Below are two articles that evaluate the risk of heart disease for various NSAIDS. Since heart disease is associated with a high level of use of these painkillers, and because those of us with RA often use them daily, this information is relevant for us.
Note the conclusion: the safest NSAID for heart disease is Aleve (naproxen sodium). Note also the extremely high rate of problems with diclofenac (Voltaren).
No one really thinks much about popping a nonsteroidal anti-inflammatory drug (NSAID) for minor complaints, but we should. A 9-year study finds that certain pain relievers can increase cardiovascular risk, even in healthy people. The study was based on detailed registry data of more than 1 million NSAID users. The average age was 39 years.
Researchers looked at several different types of NSAIDs. Here are the results:
* Ibuprofen — 29% greater risk for fatal or nonfatal stroke;
* Rofecoxib — 66% increased risk for cardiovascular death. (Remember the high rate of heart attack and stoke is why it was taken off the US market back in 2004.);
* Diclofenac — 91% increased risk for cardiovascular death. (Diclofenac has high COX-2 inhibition selectivity.);
* Celecoxib — findings inconclusive. The number of events was too small but available data did seem to show a trend for increased cardiovascular risk; and
* Naproxen — NOT associated with any increased cardiac risk.
That’s why these researchers say naproxen is the safest choice for your heart.”>
Common Painkillers Linked to Increased Risk of Heart Problems
The drugs include traditional non-steroidal anti-inflammatory drugs (NSAIDS) as well as new generation anti-inflammatory drugs, known as COX-2 inhibitors.
… researchers say that doctors and patients need to be aware that prescription of any anti-inflammatory drug needs to take cardiovascular risk into account.

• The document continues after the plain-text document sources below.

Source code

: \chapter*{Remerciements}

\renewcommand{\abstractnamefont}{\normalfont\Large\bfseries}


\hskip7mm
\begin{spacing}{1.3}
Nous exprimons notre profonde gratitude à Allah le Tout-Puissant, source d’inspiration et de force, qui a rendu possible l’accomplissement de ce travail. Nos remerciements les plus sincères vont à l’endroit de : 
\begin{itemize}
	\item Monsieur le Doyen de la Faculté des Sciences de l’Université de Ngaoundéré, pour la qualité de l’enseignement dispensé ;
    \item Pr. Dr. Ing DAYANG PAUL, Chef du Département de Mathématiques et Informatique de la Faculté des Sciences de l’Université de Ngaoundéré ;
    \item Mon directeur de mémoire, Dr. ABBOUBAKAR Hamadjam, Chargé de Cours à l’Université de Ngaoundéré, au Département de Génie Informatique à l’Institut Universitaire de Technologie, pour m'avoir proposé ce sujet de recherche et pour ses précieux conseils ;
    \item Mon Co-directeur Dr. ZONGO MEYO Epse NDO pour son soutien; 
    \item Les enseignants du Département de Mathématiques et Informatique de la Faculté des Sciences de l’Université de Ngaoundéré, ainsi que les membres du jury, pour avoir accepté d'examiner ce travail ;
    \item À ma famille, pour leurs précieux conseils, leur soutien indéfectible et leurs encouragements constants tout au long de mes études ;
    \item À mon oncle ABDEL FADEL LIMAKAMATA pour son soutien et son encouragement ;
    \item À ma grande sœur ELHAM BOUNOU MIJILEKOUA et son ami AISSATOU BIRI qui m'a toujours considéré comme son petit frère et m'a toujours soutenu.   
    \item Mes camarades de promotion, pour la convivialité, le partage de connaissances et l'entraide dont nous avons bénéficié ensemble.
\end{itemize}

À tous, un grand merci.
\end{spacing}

NSAIDs have been the cornerstone of managing pain in patients with osteoarthritis and other painful conditions. In 2004, the COX-2 inhibitor rofecoxib was withdrawn from the market after a trial found that the drug increased the risk of cardiovascular disease. Since then, there has been much debate about the cardiovascular safety of COX-2 inhibitors and traditional NSAIDs, which several studies have not been able to resolve.
So researchers in Switzerland performed a comprehensive analysis of all randomised controlled trials comparing any NSAID with other NSAIDs or placebo.

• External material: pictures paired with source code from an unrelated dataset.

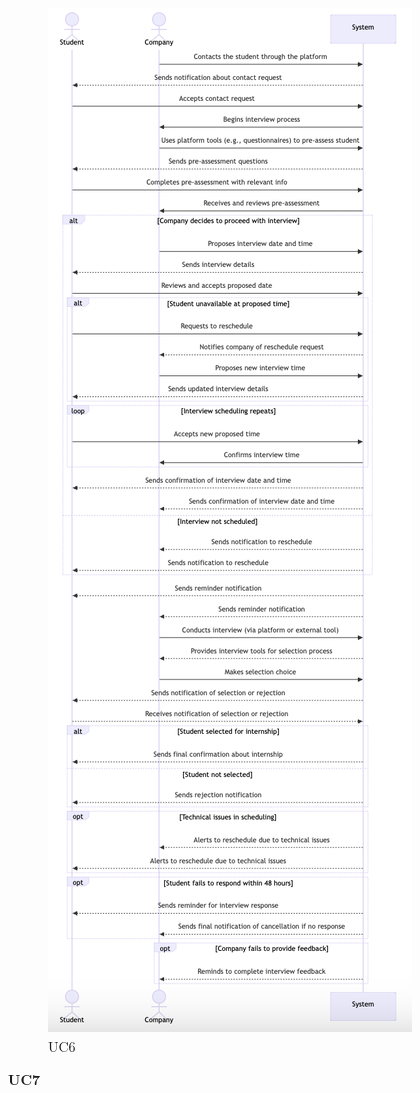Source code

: \begin{figure}[H]
    \centering
    \includegraphics[width=0.5\linewidth]{RASD//Images/UC6.png}
    \caption{UC6}
\end{figure}
\pagebreak
\textbf{UC7}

They included 31 trials and 116,429 patients taking seven different drugs (naproxen, ibuprofen, diclofenac, celecoxib, etoricoxib, rofecoxib, lumiracoxib) or placebo to provide a more reliable estimate of the cardiovascular risks of these drugs than previous studies.

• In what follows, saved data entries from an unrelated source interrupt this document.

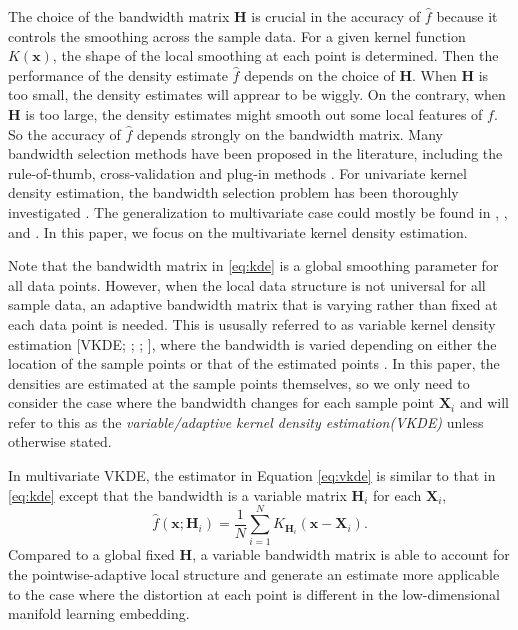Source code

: \documentclass[11pt,a4paper,]{article}
\begin{document}
The choice of the bandwidth matrix \(\pmb{H}\) is crucial in the accuracy of \(\hat{f}\) because it controls the smoothing across the sample data. For a given kernel function \(K(\pmb{x})\), the shape of the local smoothing at each point is determined. Then the performance of the density estimate \(\hat{f}\) depends on the choice of \(\pmb{H}\). When \(\pmb{H}\) is too small, the density estimates will apprear to be wiggly. On the contrary, when \(\pmb{H}\) is too large, the density estimates might smooth out some local features of \(f\). So the accuracy of \(\hat{f}\) depends strongly on the bandwidth matrix.
Many bandwidth selection methods have been proposed in the literature, including the rule-of-thumb, cross-validation and plug-in methods \autocites[See][ for details]{Heidenreich2013-bl,Scott2015-vl}. For univariate kernel density estimation, the bandwidth selection problem has been thoroughly investigated \autocites[See][ for reviews]{Jones1992-ef,Cao1994-st,Jones1996-cb,Wand1994-xu}. The generalization to multivariate case could mostly be found in \textcite{Duong2003-sp}, \textcite{Duong2004-rh}, and \textcite{Chacon2010-wm}. In this paper, we focus on the multivariate kernel density estimation.

Note that the bandwidth matrix in \eqref{eq:kde} is a global smoothing parameter for all data points. However, when the local data structure is not universal for all sample data, an adaptive bandwidth matrix that is varying rather than fixed at each data point is needed. This is ususally referred to as variable kernel density estimation {[}VKDE; \textcite{Breiman1977-qc}; \textcite{Jones1990-oe}; \textcite{Terrell1992-ut}{]}, where the bandwidth is varied depending on either the location of the sample points or that of the estimated points \autocite[Section 6.6 of][]{Scott2015-vl}. In this paper, the densities are estimated at the sample points themselves, so we only need to consider the case where the bandwidth changes for each sample point \(\pmb{X}_i\) and will refer to this as the \emph{variable/adaptive kernel density estimation(VKDE)} unless otherwise stated.

In multivariate VKDE, the estimator in Equation \eqref{eq:vkde} is similar to that in \eqref{eq:kde} except that the bandwidth is a variable matrix \(\pmb{H}_i\) for each \(\pmb{X}_i\),
\begin{equation}
\label{eq:vkde}
\hat{f}(\pmb{x};\pmb{H}_i)=\frac{1}{N}\sum\limits_{i=1}^N K_{\pmb{H}_i}(\pmb{x}-\pmb{X}_i).
\end{equation}
Compared to a global fixed \(\pmb{H}\), a variable bandwidth matrix is able to account for the pointwise-adaptive local structure and generate an estimate more applicable to the case where the distortion at each point is different in the low-dimensional manifold learning embedding.
\end{document}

Overall, the number of harmful outcomes that could be compared for placebo versus treatment was low. In 29 trials there was a total of 554 heart attacks; in 26 trials there were 377 strokes, and in 28 trials there were 676 deaths. So the absolute risk of cardiovascular problems among people taking painkillers was low, but the researchers did find that, relative to placebo, the drugs carried important risks.
For instance, compared with placebo, rofecoxib and lumiracoxib were associated with twice the risk of heart attack, while ibuprofen was associated with more than three times the risk of stroke. Etoricoxib and diclofenac were associated with the highest (around four times) risk of cardiovascular death.
Naproxen (Aleve) appeared least harmful in terms of cardiovascular safety among the seven analysed preparations.
Although the number of cardiovascular events in the trials was low, the authors say “our study provides the best available evidence on the safety of this class of drugs.” They conclude: “Although uncertainty remains, little evidence exists to suggest that any of the investigated drugs are safe in cardiovascular terms. Cardiovascular risk needs to be taken into account when prescribing any non-steroidal anti-inflammatory drug.”
An accompanying editorial says these cardiovascular risks are worrying because many patients have both cardiovascular disease and musculoskeletal disease (arthritis), and suggests that it is time for an evaluation of a broader range of alternatives.